2025 年 60 巻 1 号 p. 56-63
【目的】脂肪肝は内臓脂肪蓄積の肝臓における表現型とされており、過量飲酒は脂肪肝のリスク因子であることが知られている。Fatty liver index (FLI) は脂肪肝の予測能に優れ、特定健診の測定項目のみで算出可能であるため健診での活用が期待される。本研究では、地域住民における飲酒習慣およびインスリン抵抗性の指標であるHOMA-IRとFLI高値との関連について検討した。
【方法】循環器疾患の既往がなく生活習慣病の治療を受けていない40~74歳の男女を対象とした神戸研究のベースライン調査参加者1,078名のデータを用いた横断研究である。飲酒習慣は現在飲酒の有無と1日飲酒量に基づき、男性を4群 (なし、1合未満/日、1-2合/日、2合以上/日)、女性を3群 (なし、1合未満/日、1合以上/日) に分類し、脂肪肝の存在が疑われるFLI 30以上をFLI高値と定義した。飲酒習慣・HOMA-IRとFLI高値との関連は多変量ロジスティック回帰分析により検討し、オッズ比と95%信頼区間を算出した。
【結果】全解析対象者1,078名 (男性323名、女性755名、平均年齢58.9歳) のうち、FLI高値を認める者は172名 (16.0%) であった。飲酒習慣とFLIとの関連において、男性では1-2合/日および≧2合/日の群でFLI高値と有意な正の関連を認め、女性では1合以上/日の群でFLI高値と有意な正の関連を認めた。また、HOMA-IRは男女ともにFLI高値と有意な正の関連を認めた。非肥満者に限定した解析でも同様の結果となった。

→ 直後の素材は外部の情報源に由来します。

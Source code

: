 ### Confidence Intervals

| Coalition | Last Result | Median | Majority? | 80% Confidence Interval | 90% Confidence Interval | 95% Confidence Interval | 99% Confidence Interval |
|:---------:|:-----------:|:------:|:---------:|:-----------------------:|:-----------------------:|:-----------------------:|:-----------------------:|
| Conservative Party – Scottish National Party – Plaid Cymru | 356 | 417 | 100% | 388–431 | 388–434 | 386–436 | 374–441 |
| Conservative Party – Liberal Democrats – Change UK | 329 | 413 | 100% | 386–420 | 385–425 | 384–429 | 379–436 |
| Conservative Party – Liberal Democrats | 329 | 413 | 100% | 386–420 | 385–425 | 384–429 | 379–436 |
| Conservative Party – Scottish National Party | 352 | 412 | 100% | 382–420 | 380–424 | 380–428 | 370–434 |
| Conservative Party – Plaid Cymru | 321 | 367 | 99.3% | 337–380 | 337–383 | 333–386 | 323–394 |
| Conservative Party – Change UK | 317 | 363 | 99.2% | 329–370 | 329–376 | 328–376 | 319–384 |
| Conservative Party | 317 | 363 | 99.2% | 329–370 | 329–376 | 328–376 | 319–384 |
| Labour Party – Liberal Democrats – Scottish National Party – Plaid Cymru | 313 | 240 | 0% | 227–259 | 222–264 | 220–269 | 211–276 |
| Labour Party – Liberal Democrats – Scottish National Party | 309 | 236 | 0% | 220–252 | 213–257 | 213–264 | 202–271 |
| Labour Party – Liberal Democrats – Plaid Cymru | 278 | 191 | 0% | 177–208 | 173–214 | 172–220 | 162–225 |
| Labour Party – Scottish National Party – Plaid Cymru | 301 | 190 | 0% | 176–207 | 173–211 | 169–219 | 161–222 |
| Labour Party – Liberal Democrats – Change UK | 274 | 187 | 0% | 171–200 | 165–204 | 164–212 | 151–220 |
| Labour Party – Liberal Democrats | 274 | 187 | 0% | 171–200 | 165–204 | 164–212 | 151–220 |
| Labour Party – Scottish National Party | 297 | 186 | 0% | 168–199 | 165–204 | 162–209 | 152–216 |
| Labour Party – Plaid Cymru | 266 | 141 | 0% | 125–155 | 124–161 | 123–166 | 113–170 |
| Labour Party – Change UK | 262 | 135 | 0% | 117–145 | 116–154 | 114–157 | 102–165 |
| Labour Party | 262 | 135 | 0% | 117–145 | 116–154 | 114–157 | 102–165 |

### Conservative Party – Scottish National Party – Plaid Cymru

【結論】非肥満者を中心とした地域住民において、1合以上/日の現在飲酒は男女ともFLI高値と有意な正の関連を認めた。非肥満者であっても日常的な飲酒量が多い者では脂肪肝に伴うインスリン抵抗性の増大が循環器疾患の発症につながる可能性があるため、減酒を推奨することが望ましい。また、FLIは非肥満者でもインスリン抵抗性を反映していることが示唆された。